━━━ EXTRACTED INFORMATION

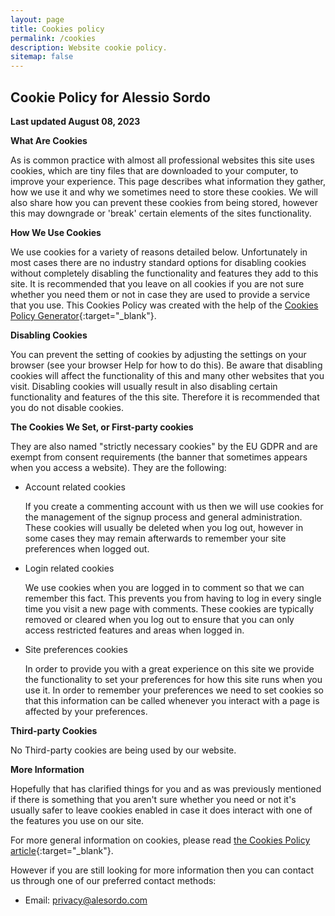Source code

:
 ```yaml
---
layout: page
title: Cookies policy
permalink: /cookies
description: Website cookie policy.
sitemap: false
---
```


## Cookie Policy for Alessio Sordo

**Last updated August 08, 2023**

**What Are Cookies**

As is common practice with almost all professional websites this site uses cookies, which are tiny files that are downloaded to your computer, to improve your experience. This page describes what information they gather, how we use it and why we sometimes need to store these cookies. We will also share how you can prevent these cookies from being stored, however this may downgrade or 'break' certain elements of the sites functionality.

**How We Use Cookies**

We use cookies for a variety of reasons detailed below. Unfortunately in most cases there are no industry standard options for disabling cookies without completely disabling the functionality and features they add to this site. It is recommended that you leave on all cookies if you are not sure whether you need them or not in case they are used to provide a service that you use. This Cookies Policy was created with the help of the [Cookies Policy Generator](https://www.cookiepolicygenerator.com/cookie-policy-generator/){:target="_blank"}.

**Disabling Cookies**

You can prevent the setting of cookies by adjusting the settings on your browser (see your browser Help for how to do this). Be aware that disabling cookies will affect the functionality of this and many other websites that you visit. Disabling cookies will usually result in also disabling certain functionality and features of the this site. Therefore it is recommended that you do not disable cookies.

**The Cookies We Set, or First-party cookies**

They are also named "strictly necessary cookies" by the EU GDPR and are exempt from consent requirements (the banner that sometimes appears when you access a website). They are the following:

*   Account related cookies
    
    If you create a commenting account with us then we will use cookies for the management of the signup process and general administration. These cookies will usually be deleted when you log out, however in some cases they may remain afterwards to remember your site preferences when logged out.
    
*   Login related cookies
    
    We use cookies when you are logged in to comment so that we can remember this fact. This prevents you from having to log in every single time you visit a new page with comments. These cookies are typically removed or cleared when you log out to ensure that you can only access restricted features and areas when logged in.
    
*   Site preferences cookies
    
    In order to provide you with a great experience on this site we provide the functionality to set your preferences for how this site runs when you use it. In order to remember your preferences we need to set cookies so that this information can be called whenever you interact with a page is affected by your preferences.

**Third-party Cookies**

No Third-party cookies are being used by our website.


**More Information**

Hopefully that has clarified things for you and as was previously mentioned if there is something that you aren't sure whether you need or not it's usually safer to leave cookies enabled in case it does interact with one of the features you use on our site.

For more general information on cookies, please read [the Cookies Policy article](https://www.cookiepolicygenerator.com/sample-cookies-policy/){:target="_blank"}.

However if you are still looking for more information then you can contact us through one of our preferred contact methods:

*   Email: [privacy@alesordo.com](mailto:privacy@alesordo.com)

━━━━━━

WHAT THE EXERCISE ASKS: Some lines of the records above contain the word "party". How many are there? Reply with the number alone.

OUTPUT OF THE TASK: 3